EXERCISE DESCRIPTION: Give back each line of the listing below that contains the string "cache".

#####

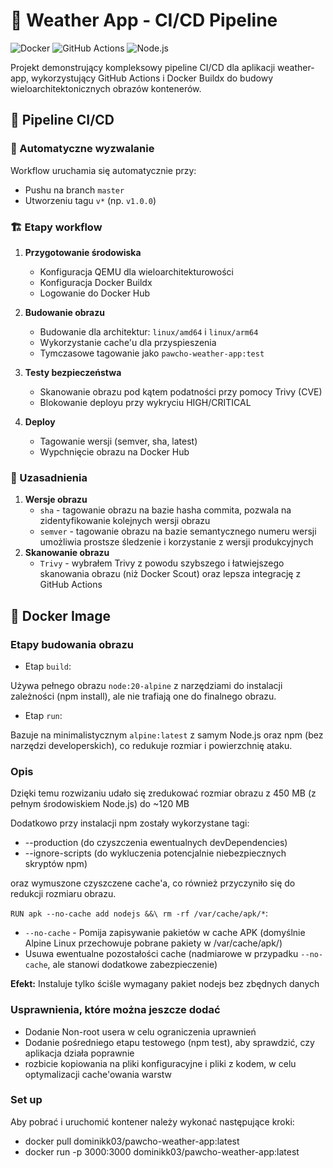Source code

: # 🚀 Weather App - CI/CD Pipeline

![Docker](https://img.shields.io/badge/Docker-2CA5E0?style=for-the-badge&logo=docker&logoColor=white)
![GitHub Actions](https://img.shields.io/badge/GitHub_Actions-2088FF?style=for-the-badge&logo=github-actions&logoColor=white)
![Node.js](https://img.shields.io/badge/Node.js-339933?style=for-the-badge&logo=nodedotjs&logoColor=white)

Projekt demonstrujący kompleksowy pipeline CI/CD dla aplikacji weather-app, wykorzystujący GitHub Actions i Docker Buildx do budowy wieloarchitektonicznych obrazów kontenerów.




## 🔧 Pipeline CI/CD

### 🔄 Automatyczne wyzwalanie

Workflow uruchamia się automatycznie przy:
- Pushu na branch `master`
- Utworzeniu tagu `v*` (np. `v1.0.0`)

### 🏗 Etapy workflow

1. **Przygotowanie środowiska**
    - Konfiguracja QEMU dla wieloarchitekturowości
    - Konfiguracja Docker Buildx
    - Logowanie do Docker Hub

2. **Budowanie obrazu**
    - Budowanie dla architektur: `linux/amd64` i `linux/arm64`
    - Wykorzystanie cache'u dla przyspieszenia
    - Tymczasowe tagowanie jako `pawcho-weather-app:test`

3. **Testy bezpieczeństwa**
    - Skanowanie obrazu pod kątem podatności przy pomocy Trivy (CVE)
    - Blokowanie deployu przy wykryciu HIGH/CRITICAL

4. **Deploy**
    - Tagowanie wersji (semver, sha, latest)
    - Wypchnięcie obrazu na Docker Hub

### 📝 Uzasadnienia
1. **Wersje obrazu**
    - `sha` - tagowanie obrazu na bazie hasha commita, pozwala na zidentyfikowanie kolejnych wersji obrazu
    - `semver` - tagowanie obrazu na bazie semantycznego numeru wersji umożliwia prostsze śledzenie i korzystanie z wersji produkcyjnych
2. **Skanowanie obrazu**
    - `Trivy` - wybrałem Trivy z powodu szybszego i łatwiejszego skanowania obrazu (niż Docker Scout) oraz lepsza integrację z GitHub Actions

## 🐋 Docker Image

### Etapy budowania obrazu

- Etap `build`: 

Używa pełnego obrazu `node:20-alpine` z narzędziami do instalacji zależności (npm install), ale nie trafiają one do finalnego obrazu.
- Etap `run`:

Bazuje na minimalistycznym `alpine:latest` z samym Node.js oraz npm (bez narzędzi developerskich), co redukuje rozmiar i powierzchnię ataku.

### Opis

Dzięki temu rozwizaniu udało się zredukować rozmiar obrazu z 450 MB (z pełnym środowiskiem Node.js) do ~120 MB 

Dodatkowo przy instalacji npm zostały wykorzystane tagi: 
   - --production (do czyszczenia ewentualnych devDependencies) 
   - --ignore-scripts (do wykluczenia potencjalnie niebezpiecznych skryptów npm)

oraz wymuszone czyszczene cache'a, co również przyczyniło się do redukcji rozmiaru obrazu.

`RUN apk --no-cache add nodejs &&\
    rm -rf /var/cache/apk/*`:
- `--no-cache` - Pomija zapisywanie pakietów w cache APK (domyślnie Alpine Linux przechowuje pobrane pakiety w /var/cache/apk/)
- Usuwa ewentualne pozostałości cache (nadmiarowe w przypadku `--no-cache`, ale stanowi dodatkowe zabezpieczenie)

**Efekt:** Instaluje tylko ściśle wymagany pakiet nodejs bez zbędnych danych  

### Usprawnienia, które można jeszcze dodać

- Dodanie Non-root usera w celu ograniczenia uprawnień
- Dodanie pośredniego etapu testowego (npm test), aby sprawdzić, czy aplikacja działa poprawnie
- rozbicie kopiowania na pliki konfiguracyjne i pliki z kodem, w celu optymalizacji cache'owania warstw

### Set up
Aby pobrać i uruchomić kontener należy wykonać następujące kroki:

- docker pull dominikk03/pawcho-weather-app:latest
- docker run -p 3000:3000 dominikk03/pawcho-weather-app:latest
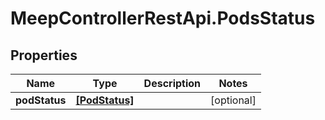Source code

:# MeepControllerRestApi.PodsStatus

## Properties
Name | Type | Description | Notes
------------ | ------------- | ------------- | -------------
**podStatus** | [**[PodStatus]**](PodStatus.md) |  | [optional] 


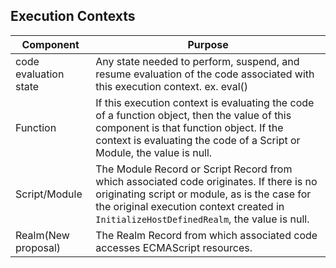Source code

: ## Execution Contexts

| Component             | Purpose                                                                                                                                                                                                                              |
|-----------------------|--------------------------------------------------------------------------------------------------------------------------------------------------------------------------------------------------------------------------------------|
| code evaluation state | Any state needed to perform, suspend, and resume evaluation of the code associated with this   execution context. ex. eval()                                                                                                         |
| Function              | If this execution context is evaluating the code of a function object, then the value of this component is that function object.  If the context is evaluating the code of a Script or Module, the value is null.                    |
| Script/Module         | The Module Record or Script Record from which associated code originates.  If there is no originating script or module, as is the case for the original execution context created in `InitializeHostDefinedRealm`,  the value is null. |
| Realm(New proposal)   | The Realm Record from which associated code accesses ECMAScript resources.                                                                                                                                                           ||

#####

RESULT:
    - Wykorzystanie cache'u dla przyspieszenia
oraz wymuszone czyszczene cache'a, co również przyczyniło się do redukcji rozmiaru obrazu.
`RUN apk --no-cache add nodejs &&\
    rm -rf /var/cache/apk/*`:
- `--no-cache` - Pomija zapisywanie pakietów w cache APK (domyślnie Alpine Linux przechowuje pobrane pakiety w /var/cache/apk/)
- Usuwa ewentualne pozostałości cache (nadmiarowe w przypadku `--no-cache`, ale stanowi dodatkowe zabezpieczenie)
- rozbicie kopiowania na pliki konfiguracyjne i pliki z kodem, w celu optymalizacji cache'owania warstw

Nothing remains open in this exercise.